Соболь говорит, глядя в землю:
— Я тоже виноват. Я слышал, что он возится, и не спросил.
— Правильно, что сказал. Теперь считаем дальше. — Я поворачиваюсь к остальным. — Сегодня вы опоздали на три минуты в учебном полёте. Скажите мне: во что это обойдётся, если так же опоздает один экипаж из четырёх, которые должны прийти на три разных площадки в одну и ту же минуту?
Пшеничный отвечает первым, и по его лицу видно, что он понял это не сейчас, а ещё на земле, услышав доклад Соболя о задержке.
Глава 3

— Первые двое разбудят всех, — говорит он. — А третий придёт на уже проснувшийся аэродром.
— И?
— И третьему будет очень плохо, — говорит Пшеничный. — Потому что они успеют.
— Всё, — говорю я. — Разбор окончен. Гриценко, завтра переделаешь расчёт на все три варианта ветра. Не за наказание — за пользу.
Он кивает. Он не выглядит раздавленным, и это ровно то, что мне нужно.
Когда молодые расходятся, Литвинов, который всё это время стоял позади и слушал, говорит:
— Ты заметил, что они уже спорят твоими словами?
— Не моими. Своими.
— Своими, но по твоей схеме.
— Схема не моя, — говорю я. — Схема простая: сначала найди, чего не хватает, потом решай.

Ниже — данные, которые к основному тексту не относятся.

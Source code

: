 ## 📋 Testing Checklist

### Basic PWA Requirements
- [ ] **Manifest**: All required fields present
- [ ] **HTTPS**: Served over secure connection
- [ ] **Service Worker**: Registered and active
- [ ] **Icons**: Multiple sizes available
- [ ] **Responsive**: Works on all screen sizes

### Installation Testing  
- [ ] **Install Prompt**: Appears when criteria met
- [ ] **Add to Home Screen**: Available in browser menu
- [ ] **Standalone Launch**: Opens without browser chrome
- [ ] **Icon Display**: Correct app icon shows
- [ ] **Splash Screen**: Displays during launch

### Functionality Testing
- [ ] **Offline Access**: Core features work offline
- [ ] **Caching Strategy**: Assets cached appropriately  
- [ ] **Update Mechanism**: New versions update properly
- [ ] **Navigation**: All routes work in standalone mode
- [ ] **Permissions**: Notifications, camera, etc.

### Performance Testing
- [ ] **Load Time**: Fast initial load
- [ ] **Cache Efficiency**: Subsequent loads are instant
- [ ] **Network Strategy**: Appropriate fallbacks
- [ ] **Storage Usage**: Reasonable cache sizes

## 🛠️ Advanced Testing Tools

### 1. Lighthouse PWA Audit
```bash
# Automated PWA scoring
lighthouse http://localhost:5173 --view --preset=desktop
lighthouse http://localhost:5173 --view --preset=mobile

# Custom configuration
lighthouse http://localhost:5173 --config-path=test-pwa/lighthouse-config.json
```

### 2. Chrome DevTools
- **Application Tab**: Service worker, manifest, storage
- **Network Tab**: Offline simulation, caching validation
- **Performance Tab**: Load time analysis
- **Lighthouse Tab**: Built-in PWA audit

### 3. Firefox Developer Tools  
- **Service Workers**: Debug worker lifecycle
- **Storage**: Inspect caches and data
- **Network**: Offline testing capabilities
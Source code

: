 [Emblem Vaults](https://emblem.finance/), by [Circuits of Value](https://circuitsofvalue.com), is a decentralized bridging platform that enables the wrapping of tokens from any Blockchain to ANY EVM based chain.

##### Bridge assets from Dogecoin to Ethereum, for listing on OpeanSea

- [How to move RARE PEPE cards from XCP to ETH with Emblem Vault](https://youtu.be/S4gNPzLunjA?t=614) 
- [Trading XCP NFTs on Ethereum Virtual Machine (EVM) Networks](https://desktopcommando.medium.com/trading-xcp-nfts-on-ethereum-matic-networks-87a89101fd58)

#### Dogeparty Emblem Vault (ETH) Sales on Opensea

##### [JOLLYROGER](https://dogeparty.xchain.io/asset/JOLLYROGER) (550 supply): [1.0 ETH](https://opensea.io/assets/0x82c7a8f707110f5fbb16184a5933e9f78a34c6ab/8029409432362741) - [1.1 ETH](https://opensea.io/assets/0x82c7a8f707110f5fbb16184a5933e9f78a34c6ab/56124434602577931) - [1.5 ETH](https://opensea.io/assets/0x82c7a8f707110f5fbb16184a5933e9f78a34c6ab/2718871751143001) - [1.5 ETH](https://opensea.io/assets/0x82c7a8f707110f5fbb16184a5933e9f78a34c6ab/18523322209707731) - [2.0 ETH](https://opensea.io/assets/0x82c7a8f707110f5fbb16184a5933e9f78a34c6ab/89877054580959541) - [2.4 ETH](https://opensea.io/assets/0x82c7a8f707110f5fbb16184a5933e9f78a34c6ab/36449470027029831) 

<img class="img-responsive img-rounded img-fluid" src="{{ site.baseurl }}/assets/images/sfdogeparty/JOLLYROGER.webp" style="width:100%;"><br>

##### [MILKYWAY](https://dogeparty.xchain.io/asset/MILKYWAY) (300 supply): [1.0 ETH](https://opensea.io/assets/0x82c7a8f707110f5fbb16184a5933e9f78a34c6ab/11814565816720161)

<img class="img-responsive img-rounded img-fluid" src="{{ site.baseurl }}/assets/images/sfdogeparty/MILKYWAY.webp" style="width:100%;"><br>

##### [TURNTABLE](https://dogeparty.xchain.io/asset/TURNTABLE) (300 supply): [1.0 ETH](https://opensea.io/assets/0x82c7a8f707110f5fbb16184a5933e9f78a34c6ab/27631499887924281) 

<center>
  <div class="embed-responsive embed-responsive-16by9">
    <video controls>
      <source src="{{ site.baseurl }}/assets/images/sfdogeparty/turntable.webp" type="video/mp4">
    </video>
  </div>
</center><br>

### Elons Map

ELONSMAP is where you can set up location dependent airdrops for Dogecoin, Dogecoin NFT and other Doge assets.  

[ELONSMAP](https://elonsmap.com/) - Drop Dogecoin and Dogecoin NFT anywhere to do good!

Её придумали задолго до меня.
В штаб соединения я еду в пятницу, на полуторке, по дороге, которая после дождей превратилась в кашу, и трясусь два часа с листом молодых за пазухой.
В штабе — блиндаж, карта на всю стену, четыре телефона и запах мокрого сукна. Принимает меня подполковник Ратников, оперативный, человек с абсолютно серым от недосыпа лицом.
— Что у вас? — спрашивает он, не отрываясь от карты.
— Я по задаче на дальнее снабжение.
— Задача есть. — Он тычет карандашом. — Вот район. Работать по площадям, ночами, по возможности каждую ночь. У меня записано: воздействие на транспортные перевозки противника.
Вот здесь я не должен сделать ту ошибку, которую делал раз двадцать в прошлой жизни: сказать «это глупость».
— Товарищ подполковник, — говорю я. — Задачу принимаю. У меня просьба, и она не про отмену.
— Говорите.
— Назовите мне признак, по которому через неделю мы с вами поймём, сработало или нет.
Ратников наконец поднимает голову.
— В каком смысле?
— В прямом. Мы отработаем семь ночей по площадям. Сожжём семь боекомплектов и, допустим, не потеряем никого. Через неделю вы меня спросите: результат? Что я вам отвечу? «Бомбили в заданном районе»?
— Обычно так и отвечают.
— Поэтому я и спрашиваю, — говорю я. — Мне нужен признак, который можно проверить. Не для отчёта — для работы. Если признака нет, мы не узнаем, что делаем правильно, и будем повторять любую ерунду хоть месяц.
Ратников кладёт карандаш.
— Вы что-то принесли, — говорит он утвердительно.
Я достаю лист.
Он читает его минут пять, молча, ведя пальцем. На третьей колонке останавливается. На строчке «данных по третьему полю недостаточно» хмыкает.